303 Gallery is pleased to present a selection of works by Nick Mauss.
Throughout his practice, Nick Mauss is concerned with activating unexpected commonalities between performance, collaboration, and intersecting media. Working with a broad range of sensibilities and referents, Mauss establishes tenuous compositions where traces of figures, objects, patterns and gestures layer on top of and through each other, in a perpetual interplay of revealing and obscuring. Intimately scaled, his drawings and paintings explore ideas of fragmentation through their emotionally charged configurations.

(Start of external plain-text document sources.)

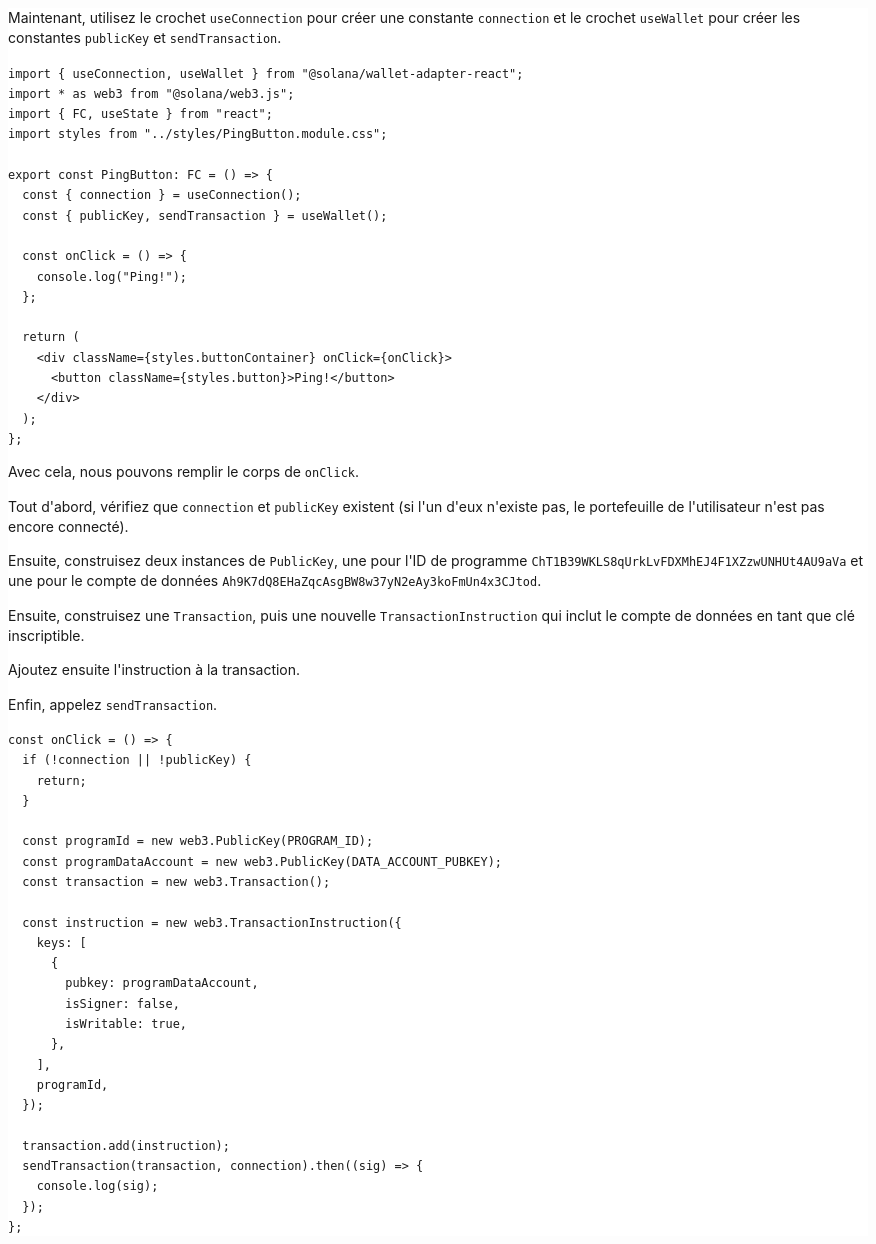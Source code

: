 Maintenant, utilisez le crochet `useConnection` pour créer une constante `connection` et le crochet `useWallet` pour créer les constantes `publicKey` et `sendTransaction`.

```tsx
import { useConnection, useWallet } from "@solana/wallet-adapter-react";
import * as web3 from "@solana/web3.js";
import { FC, useState } from "react";
import styles from "../styles/PingButton.module.css";

export const PingButton: FC = () => {
  const { connection } = useConnection();
  const { publicKey, sendTransaction } = useWallet();

  const onClick = () => {
    console.log("Ping!");
  };

  return (
    <div className={styles.buttonContainer} onClick={onClick}>
      <button className={styles.button}>Ping!</button>
    </div>
  );
};
```

Avec cela, nous pouvons remplir le corps de `onClick`.

Tout d'abord, vérifiez que `connection` et `publicKey` existent (si l'un d'eux n'existe pas, le portefeuille de l'utilisateur n'est pas encore connecté).

Ensuite, construisez deux instances de `PublicKey`, une pour l'ID de programme `ChT1B39WKLS8qUrkLvFDXMhEJ4F1XZzwUNHUt4AU9aVa` et une pour le compte de données `Ah9K7dQ8EHaZqcAsgBW8w37yN2eAy3koFmUn4x3CJtod`.

Ensuite, construisez une `Transaction`, puis une nouvelle `TransactionInstruction` qui inclut le compte de données en tant que clé inscriptible.

Ajoutez ensuite l'instruction à la transaction.

Enfin, appelez `sendTransaction`.

```tsx
const onClick = () => {
  if (!connection || !publicKey) {
    return;
  }

  const programId = new web3.PublicKey(PROGRAM_ID);
  const programDataAccount = new web3.PublicKey(DATA_ACCOUNT_PUBKEY);
  const transaction = new web3.Transaction();

  const instruction = new web3.TransactionInstruction({
    keys: [
      {
        pubkey: programDataAccount,
        isSigner: false,
        isWritable: true,
      },
    ],
    programId,
  });

  transaction.add(instruction);
  sendTransaction(transaction, connection).then((sig) => {
    console.log(sig);
  });
};
```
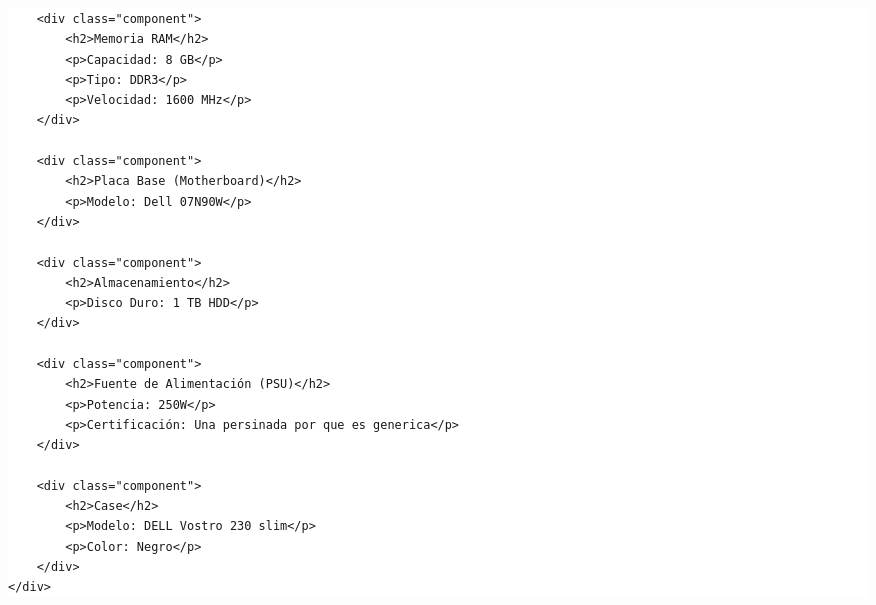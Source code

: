         <div class="component">
            <h2>Memoria RAM</h2>
            <p>Capacidad: 8 GB</p>
            <p>Tipo: DDR3</p>
            <p>Velocidad: 1600 MHz</p>
        </div>
        
        <div class="component">
            <h2>Placa Base (Motherboard)</h2>
            <p>Modelo: Dell 07N90W</p>
        </div>
        
        <div class="component">
            <h2>Almacenamiento</h2>
            <p>Disco Duro: 1 TB HDD</p>
        </div>
        
        <div class="component">
            <h2>Fuente de Alimentación (PSU)</h2>
            <p>Potencia: 250W</p>
            <p>Certificación: Una persinada por que es generica</p>
        </div>
        
        <div class="component">
            <h2>Case</h2>
            <p>Modelo: DELL Vostro 230 slim</p>
            <p>Color: Negro</p>
        </div>
    </div>
</body>
</html>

Over the years, Nick Mauss has developed his own approach to verre eglomise. As in his drawings, these works act as porous structures, on which disparate elements intertwine and splintered dialogues unfold. The mirrored glass paintings become animated as they reflect the viewer and their surroundings, absorbing real space as yet another layer.
Mauss’ 2018 work, “Images in Mind” is currently installed at the Whitney Museum of American Art in New York as part of The Whitney’s Collection: Selections from 1900-1965, and will remain on view until May 2022. His book “Transmissions”, which expands on his 2018 exhibition at the Whitney, was released earlier this year from Dancing Foxes Press and Yale University Press.
Nick Mauss (German/American, born 1980, New York, NY) is known for an expanded use of drawing that traces unexpected arcs into a multidisciplinary practice. Working in multiple mediums and scales — including reverse-painted mirrored glass, paper, ceramic, fabric, performance, and writing — Mauss practices a form of drawing that simultaneously folds together and expands the intimate space of the page with its spatial and performative implications. His work points to connections and ruptures between contemporary artistic practice and other forms and genealogies — in the performing arts as well as the decorative arts — which he often critically confronts with museum collections or archives in the form of experimental exhibitions that activate counter-histories in which both artist and viewer are re-positioned.